ASSIGNMENT: Could you repeat the whole listing below exactly, omitting any picture it holds?

MATERIAL FOR THIS EXERCISE:
++++

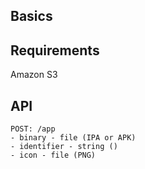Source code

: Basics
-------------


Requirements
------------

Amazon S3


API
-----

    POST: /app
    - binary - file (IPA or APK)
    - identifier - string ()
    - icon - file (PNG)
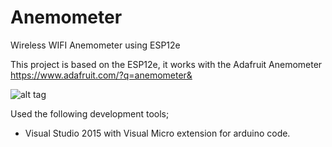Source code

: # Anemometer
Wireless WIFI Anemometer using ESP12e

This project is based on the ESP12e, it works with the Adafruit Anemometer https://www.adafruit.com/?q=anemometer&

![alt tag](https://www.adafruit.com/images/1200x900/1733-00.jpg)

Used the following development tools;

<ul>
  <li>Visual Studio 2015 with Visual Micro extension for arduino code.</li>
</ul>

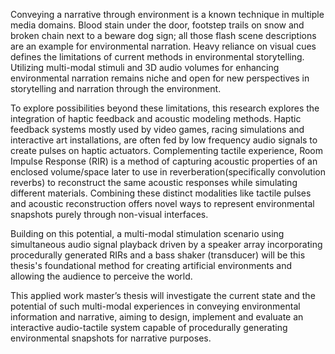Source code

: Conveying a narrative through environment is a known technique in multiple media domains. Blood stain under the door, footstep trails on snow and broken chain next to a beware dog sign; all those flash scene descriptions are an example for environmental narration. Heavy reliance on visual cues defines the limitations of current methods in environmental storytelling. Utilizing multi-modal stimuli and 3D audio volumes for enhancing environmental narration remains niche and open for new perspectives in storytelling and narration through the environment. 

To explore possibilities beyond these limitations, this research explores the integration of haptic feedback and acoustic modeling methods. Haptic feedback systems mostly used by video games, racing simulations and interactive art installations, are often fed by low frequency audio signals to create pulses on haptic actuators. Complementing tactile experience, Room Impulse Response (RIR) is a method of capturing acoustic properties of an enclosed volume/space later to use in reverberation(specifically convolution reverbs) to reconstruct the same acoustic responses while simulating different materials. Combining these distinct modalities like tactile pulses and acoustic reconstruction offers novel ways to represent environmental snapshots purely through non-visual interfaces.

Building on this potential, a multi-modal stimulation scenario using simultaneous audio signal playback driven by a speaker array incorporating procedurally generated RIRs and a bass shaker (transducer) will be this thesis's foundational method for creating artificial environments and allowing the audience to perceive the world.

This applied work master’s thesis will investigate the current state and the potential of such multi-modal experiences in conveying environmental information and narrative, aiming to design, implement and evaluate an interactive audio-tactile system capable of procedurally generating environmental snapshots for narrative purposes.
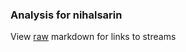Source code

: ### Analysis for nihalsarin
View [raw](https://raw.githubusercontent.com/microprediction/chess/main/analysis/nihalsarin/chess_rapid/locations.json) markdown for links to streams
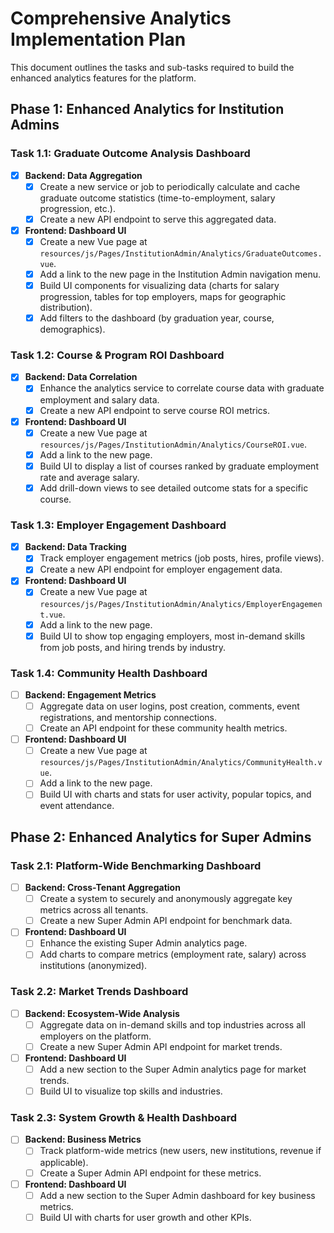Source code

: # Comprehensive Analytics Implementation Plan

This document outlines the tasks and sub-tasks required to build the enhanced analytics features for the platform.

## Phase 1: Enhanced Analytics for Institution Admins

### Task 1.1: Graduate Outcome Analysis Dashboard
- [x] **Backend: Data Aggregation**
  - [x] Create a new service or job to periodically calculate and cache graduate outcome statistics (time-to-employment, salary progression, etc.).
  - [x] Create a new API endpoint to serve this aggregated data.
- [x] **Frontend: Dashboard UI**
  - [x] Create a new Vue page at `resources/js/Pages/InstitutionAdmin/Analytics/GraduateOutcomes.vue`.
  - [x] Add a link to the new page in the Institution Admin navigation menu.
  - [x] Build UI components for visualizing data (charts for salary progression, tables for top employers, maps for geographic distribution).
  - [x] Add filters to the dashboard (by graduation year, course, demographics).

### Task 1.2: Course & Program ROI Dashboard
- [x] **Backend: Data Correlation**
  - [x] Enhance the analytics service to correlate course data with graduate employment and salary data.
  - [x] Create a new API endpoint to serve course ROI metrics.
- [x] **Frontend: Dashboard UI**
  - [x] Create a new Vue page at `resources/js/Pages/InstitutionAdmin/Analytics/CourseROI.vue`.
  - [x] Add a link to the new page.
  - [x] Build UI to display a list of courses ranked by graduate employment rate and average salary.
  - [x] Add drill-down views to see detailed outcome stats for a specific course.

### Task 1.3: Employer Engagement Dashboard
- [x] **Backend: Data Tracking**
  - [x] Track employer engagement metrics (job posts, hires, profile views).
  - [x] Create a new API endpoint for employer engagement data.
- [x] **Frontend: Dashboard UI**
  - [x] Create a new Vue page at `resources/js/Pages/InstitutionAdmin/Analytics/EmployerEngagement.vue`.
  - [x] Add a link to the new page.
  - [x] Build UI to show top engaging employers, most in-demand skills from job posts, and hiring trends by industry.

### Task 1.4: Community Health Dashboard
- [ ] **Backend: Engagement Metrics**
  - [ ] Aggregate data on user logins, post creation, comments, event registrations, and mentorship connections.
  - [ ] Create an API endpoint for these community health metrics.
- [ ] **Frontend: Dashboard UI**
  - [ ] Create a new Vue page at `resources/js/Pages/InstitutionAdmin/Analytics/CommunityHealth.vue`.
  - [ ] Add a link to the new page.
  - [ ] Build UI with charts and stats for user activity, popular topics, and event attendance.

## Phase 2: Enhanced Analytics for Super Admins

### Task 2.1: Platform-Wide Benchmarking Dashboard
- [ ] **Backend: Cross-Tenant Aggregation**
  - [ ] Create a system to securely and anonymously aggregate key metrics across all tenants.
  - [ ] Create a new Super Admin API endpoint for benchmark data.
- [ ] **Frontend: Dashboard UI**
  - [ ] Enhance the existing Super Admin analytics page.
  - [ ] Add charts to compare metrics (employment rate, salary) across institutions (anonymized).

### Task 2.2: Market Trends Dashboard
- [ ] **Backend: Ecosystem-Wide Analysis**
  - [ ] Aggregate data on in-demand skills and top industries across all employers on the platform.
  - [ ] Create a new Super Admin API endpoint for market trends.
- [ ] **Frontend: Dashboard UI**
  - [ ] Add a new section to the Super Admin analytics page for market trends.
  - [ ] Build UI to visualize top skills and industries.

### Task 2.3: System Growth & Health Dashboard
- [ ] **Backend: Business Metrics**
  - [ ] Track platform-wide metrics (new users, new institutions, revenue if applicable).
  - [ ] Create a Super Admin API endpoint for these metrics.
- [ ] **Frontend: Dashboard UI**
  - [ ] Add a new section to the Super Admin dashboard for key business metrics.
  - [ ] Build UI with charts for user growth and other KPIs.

++++

REPLY TO THE TASK:
Source code

: Basics
-------------


Requirements
------------

Amazon S3


API
-----

    POST: /app
    - binary - file (IPA or APK)
    - identifier - string ()
    - icon - file (PNG)
Source code

: # Anemometer
Wireless WIFI Anemometer using ESP12e

This project is based on the ESP12e, it works with the Adafruit Anemometer https://www.adafruit.com/?q=anemometer&

![alt tag](https://www.adafruit.com/images/1200x900/1733-00.jpg)

Used the following development tools;

<ul>
  <li>Visual Studio 2015 with Visual Micro extension for arduino code.</li>
</ul>

Source code

: Conveying a narrative through environment is a known technique in multiple media domains. Blood stain under the door, footstep trails on snow and broken chain next to a beware dog sign; all those flash scene descriptions are an example for environmental narration. Heavy reliance on visual cues defines the limitations of current methods in environmental storytelling. Utilizing multi-modal stimuli and 3D audio volumes for enhancing environmental narration remains niche and open for new perspectives in storytelling and narration through the environment. 

To explore possibilities beyond these limitations, this research explores the integration of haptic feedback and acoustic modeling methods. Haptic feedback systems mostly used by video games, racing simulations and interactive art installations, are often fed by low frequency audio signals to create pulses on haptic actuators. Complementing tactile experience, Room Impulse Response (RIR) is a method of capturing acoustic properties of an enclosed volume/space later to use in reverberation(specifically convolution reverbs) to reconstruct the same acoustic responses while simulating different materials. Combining these distinct modalities like tactile pulses and acoustic reconstruction offers novel ways to represent environmental snapshots purely through non-visual interfaces.

Building on this potential, a multi-modal stimulation scenario using simultaneous audio signal playback driven by a speaker array incorporating procedurally generated RIRs and a bass shaker (transducer) will be this thesis's foundational method for creating artificial environments and allowing the audience to perceive the world.

This applied work master’s thesis will investigate the current state and the potential of such multi-modal experiences in conveying environmental information and narrative, aiming to design, implement and evaluate an interactive audio-tactile system capable of procedurally generating environmental snapshots for narrative purposes.
Source code

: ### Analysis for nihalsarin
View [raw](https://raw.githubusercontent.com/microprediction/chess/main/analysis/nihalsarin/chess_rapid/locations.json) markdown for links to streams
Source code

: # Comprehensive Analytics Implementation Plan

This document outlines the tasks and sub-tasks required to build the enhanced analytics features for the platform.

## Phase 1: Enhanced Analytics for Institution Admins

### Task 1.1: Graduate Outcome Analysis Dashboard
- [x] **Backend: Data Aggregation**
  - [x] Create a new service or job to periodically calculate and cache graduate outcome statistics (time-to-employment, salary progression, etc.).
  - [x] Create a new API endpoint to serve this aggregated data.
- [x] **Frontend: Dashboard UI**
  - [x] Create a new Vue page at `resources/js/Pages/InstitutionAdmin/Analytics/GraduateOutcomes.vue`.
  - [x] Add a link to the new page in the Institution Admin navigation menu.
  - [x] Build UI components for visualizing data (charts for salary progression, tables for top employers, maps for geographic distribution).
  - [x] Add filters to the dashboard (by graduation year, course, demographics).

### Task 1.2: Course & Program ROI Dashboard
- [x] **Backend: Data Correlation**
  - [x] Enhance the analytics service to correlate course data with graduate employment and salary data.
  - [x] Create a new API endpoint to serve course ROI metrics.
- [x] **Frontend: Dashboard UI**
  - [x] Create a new Vue page at `resources/js/Pages/InstitutionAdmin/Analytics/CourseROI.vue`.
  - [x] Add a link to the new page.
  - [x] Build UI to display a list of courses ranked by graduate employment rate and average salary.
  - [x] Add drill-down views to see detailed outcome stats for a specific course.

### Task 1.3: Employer Engagement Dashboard
- [x] **Backend: Data Tracking**
  - [x] Track employer engagement metrics (job posts, hires, profile views).
  - [x] Create a new API endpoint for employer engagement data.
- [x] **Frontend: Dashboard UI**
  - [x] Create a new Vue page at `resources/js/Pages/InstitutionAdmin/Analytics/EmployerEngagement.vue`.
  - [x] Add a link to the new page.
  - [x] Build UI to show top engaging employers, most in-demand skills from job posts, and hiring trends by industry.

### Task 1.4: Community Health Dashboard
- [ ] **Backend: Engagement Metrics**
  - [ ] Aggregate data on user logins, post creation, comments, event registrations, and mentorship connections.
  - [ ] Create an API endpoint for these community health metrics.
- [ ] **Frontend: Dashboard UI**
  - [ ] Create a new Vue page at `resources/js/Pages/InstitutionAdmin/Analytics/CommunityHealth.vue`.
  - [ ] Add a link to the new page.
  - [ ] Build UI with charts and stats for user activity, popular topics, and event attendance.

## Phase 2: Enhanced Analytics for Super Admins

### Task 2.1: Platform-Wide Benchmarking Dashboard
- [ ] **Backend: Cross-Tenant Aggregation**
  - [ ] Create a system to securely and anonymously aggregate key metrics across all tenants.
  - [ ] Create a new Super Admin API endpoint for benchmark data.
- [ ] **Frontend: Dashboard UI**
  - [ ] Enhance the existing Super Admin analytics page.
  - [ ] Add charts to compare metrics (employment rate, salary) across institutions (anonymized).

### Task 2.2: Market Trends Dashboard
- [ ] **Backend: Ecosystem-Wide Analysis**
  - [ ] Aggregate data on in-demand skills and top industries across all employers on the platform.
  - [ ] Create a new Super Admin API endpoint for market trends.
- [ ] **Frontend: Dashboard UI**
  - [ ] Add a new section to the Super Admin analytics page for market trends.
  - [ ] Build UI to visualize top skills and industries.

### Task 2.3: System Growth & Health Dashboard
- [ ] **Backend: Business Metrics**
  - [ ] Track platform-wide metrics (new users, new institutions, revenue if applicable).
  - [ ] Create a Super Admin API endpoint for these metrics.
- [ ] **Frontend: Dashboard UI**
  - [ ] Add a new section to the Super Admin dashboard for key business metrics.
  - [ ] Build UI with charts for user growth and other KPIs.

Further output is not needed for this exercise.